* _Data for processing_:
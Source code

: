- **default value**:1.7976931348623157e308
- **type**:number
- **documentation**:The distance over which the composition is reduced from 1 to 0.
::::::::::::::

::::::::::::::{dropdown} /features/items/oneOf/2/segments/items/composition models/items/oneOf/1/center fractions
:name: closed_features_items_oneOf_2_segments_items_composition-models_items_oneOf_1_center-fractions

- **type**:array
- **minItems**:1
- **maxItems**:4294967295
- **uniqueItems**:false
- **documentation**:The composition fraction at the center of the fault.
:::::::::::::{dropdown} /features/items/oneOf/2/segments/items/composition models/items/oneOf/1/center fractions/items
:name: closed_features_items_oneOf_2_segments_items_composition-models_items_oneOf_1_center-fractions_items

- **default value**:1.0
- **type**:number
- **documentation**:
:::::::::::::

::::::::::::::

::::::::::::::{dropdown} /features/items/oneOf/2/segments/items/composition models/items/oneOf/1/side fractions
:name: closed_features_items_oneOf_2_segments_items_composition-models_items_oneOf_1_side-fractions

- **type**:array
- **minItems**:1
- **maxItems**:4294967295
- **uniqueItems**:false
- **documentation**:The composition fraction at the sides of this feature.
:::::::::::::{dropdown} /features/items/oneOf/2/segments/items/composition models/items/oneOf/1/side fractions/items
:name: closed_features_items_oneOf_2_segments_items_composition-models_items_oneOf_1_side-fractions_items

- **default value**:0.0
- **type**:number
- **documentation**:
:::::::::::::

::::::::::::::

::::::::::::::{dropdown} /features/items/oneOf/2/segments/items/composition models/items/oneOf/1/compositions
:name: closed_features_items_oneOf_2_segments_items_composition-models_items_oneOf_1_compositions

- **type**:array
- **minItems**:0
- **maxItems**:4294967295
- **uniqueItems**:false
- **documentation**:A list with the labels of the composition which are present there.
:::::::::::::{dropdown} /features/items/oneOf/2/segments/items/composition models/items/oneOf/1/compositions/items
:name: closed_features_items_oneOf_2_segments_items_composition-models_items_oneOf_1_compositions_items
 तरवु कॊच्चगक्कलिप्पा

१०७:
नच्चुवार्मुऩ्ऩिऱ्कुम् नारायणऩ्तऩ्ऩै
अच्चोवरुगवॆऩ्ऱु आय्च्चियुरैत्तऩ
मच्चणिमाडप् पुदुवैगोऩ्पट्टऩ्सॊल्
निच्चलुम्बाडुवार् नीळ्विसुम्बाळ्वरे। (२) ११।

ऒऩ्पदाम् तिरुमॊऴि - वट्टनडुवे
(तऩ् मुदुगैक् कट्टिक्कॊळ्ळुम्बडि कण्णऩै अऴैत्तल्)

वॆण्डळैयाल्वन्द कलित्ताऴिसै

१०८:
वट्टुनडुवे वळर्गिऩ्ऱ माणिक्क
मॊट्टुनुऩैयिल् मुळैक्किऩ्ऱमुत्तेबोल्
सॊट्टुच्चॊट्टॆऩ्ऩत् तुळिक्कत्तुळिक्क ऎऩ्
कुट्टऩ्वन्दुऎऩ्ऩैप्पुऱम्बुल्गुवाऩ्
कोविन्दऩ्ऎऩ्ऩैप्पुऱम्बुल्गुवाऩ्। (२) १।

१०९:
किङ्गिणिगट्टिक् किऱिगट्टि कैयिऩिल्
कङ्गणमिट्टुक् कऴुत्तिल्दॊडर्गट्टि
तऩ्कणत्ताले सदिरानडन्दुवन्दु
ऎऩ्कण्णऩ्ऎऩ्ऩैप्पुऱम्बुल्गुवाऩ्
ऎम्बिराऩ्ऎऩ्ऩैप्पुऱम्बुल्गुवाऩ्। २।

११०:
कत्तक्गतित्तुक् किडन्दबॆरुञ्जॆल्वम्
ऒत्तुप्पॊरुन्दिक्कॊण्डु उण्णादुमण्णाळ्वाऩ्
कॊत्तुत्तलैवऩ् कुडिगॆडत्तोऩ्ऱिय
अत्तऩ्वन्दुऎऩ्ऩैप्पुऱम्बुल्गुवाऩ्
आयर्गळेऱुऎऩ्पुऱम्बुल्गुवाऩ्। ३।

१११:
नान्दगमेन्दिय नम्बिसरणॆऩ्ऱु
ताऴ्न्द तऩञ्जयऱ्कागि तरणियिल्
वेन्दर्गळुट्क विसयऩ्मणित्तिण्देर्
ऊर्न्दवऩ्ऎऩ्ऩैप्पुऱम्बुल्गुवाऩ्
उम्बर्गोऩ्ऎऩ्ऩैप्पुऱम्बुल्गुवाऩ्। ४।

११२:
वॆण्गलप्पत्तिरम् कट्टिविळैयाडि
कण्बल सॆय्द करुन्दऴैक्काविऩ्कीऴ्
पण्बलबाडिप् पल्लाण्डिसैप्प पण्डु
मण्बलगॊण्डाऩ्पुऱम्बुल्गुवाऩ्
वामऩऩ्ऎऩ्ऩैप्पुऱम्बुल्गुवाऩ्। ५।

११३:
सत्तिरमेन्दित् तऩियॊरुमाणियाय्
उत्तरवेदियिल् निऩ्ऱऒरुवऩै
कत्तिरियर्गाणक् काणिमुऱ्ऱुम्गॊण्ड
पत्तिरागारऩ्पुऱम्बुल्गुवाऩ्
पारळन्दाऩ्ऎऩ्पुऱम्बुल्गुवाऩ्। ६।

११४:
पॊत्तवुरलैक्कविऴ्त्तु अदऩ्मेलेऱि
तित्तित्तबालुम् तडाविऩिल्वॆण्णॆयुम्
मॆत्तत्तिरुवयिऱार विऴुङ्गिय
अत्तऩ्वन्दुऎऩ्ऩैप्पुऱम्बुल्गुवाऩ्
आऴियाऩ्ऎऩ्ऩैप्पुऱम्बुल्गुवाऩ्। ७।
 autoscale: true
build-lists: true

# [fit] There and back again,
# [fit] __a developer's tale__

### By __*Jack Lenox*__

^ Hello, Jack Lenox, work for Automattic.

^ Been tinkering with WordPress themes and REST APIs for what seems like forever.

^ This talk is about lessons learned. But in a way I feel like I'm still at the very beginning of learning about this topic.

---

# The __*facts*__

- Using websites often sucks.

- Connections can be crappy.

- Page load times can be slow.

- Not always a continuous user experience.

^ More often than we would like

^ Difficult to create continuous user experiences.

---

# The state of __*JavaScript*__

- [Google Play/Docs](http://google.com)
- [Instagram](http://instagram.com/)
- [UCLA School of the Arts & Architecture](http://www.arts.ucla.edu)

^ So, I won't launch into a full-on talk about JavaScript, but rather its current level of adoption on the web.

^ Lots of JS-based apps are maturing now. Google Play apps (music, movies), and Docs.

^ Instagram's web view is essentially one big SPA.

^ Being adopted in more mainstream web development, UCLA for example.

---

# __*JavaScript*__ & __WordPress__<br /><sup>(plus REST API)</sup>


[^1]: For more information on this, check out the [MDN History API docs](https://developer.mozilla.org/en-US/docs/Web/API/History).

* _Work task_: Using the entries above, extract exactly the span from the line with "पत्तिरागारऩ्पुऱम्बुल्गुवाऩ्" to the line with "we would like", both lines included; leave out everything else.

* _Completed task_:
पत्तिरागारऩ्पुऱम्बुल्गुवाऩ्
पारळन्दाऩ्ऎऩ्पुऱम्बुल्गुवाऩ्। ६।

११४:
पॊत्तवुरलैक्कविऴ्त्तु अदऩ्मेलेऱि
तित्तित्तबालुम् तडाविऩिल्वॆण्णॆयुम्
मॆत्तत्तिरुवयिऱार विऴुङ्गिय
अत्तऩ्वन्दुऎऩ्ऩैप्पुऱम्बुल्गुवाऩ्
आऴियाऩ्ऎऩ्ऩैप्पुऱम्बुल्गुवाऩ्। ७।
 autoscale: true
build-lists: true

# [fit] There and back again,
# [fit] __a developer's tale__

### By __*Jack Lenox*__

^ Hello, Jack Lenox, work for Automattic.

^ Been tinkering with WordPress themes and REST APIs for what seems like forever.

^ This talk is about lessons learned. But in a way I feel like I'm still at the very beginning of learning about this topic.

---

# The __*facts*__

- Using websites often sucks.

- Connections can be crappy.

- Page load times can be slow.

- Not always a continuous user experience.

^ More often than we would like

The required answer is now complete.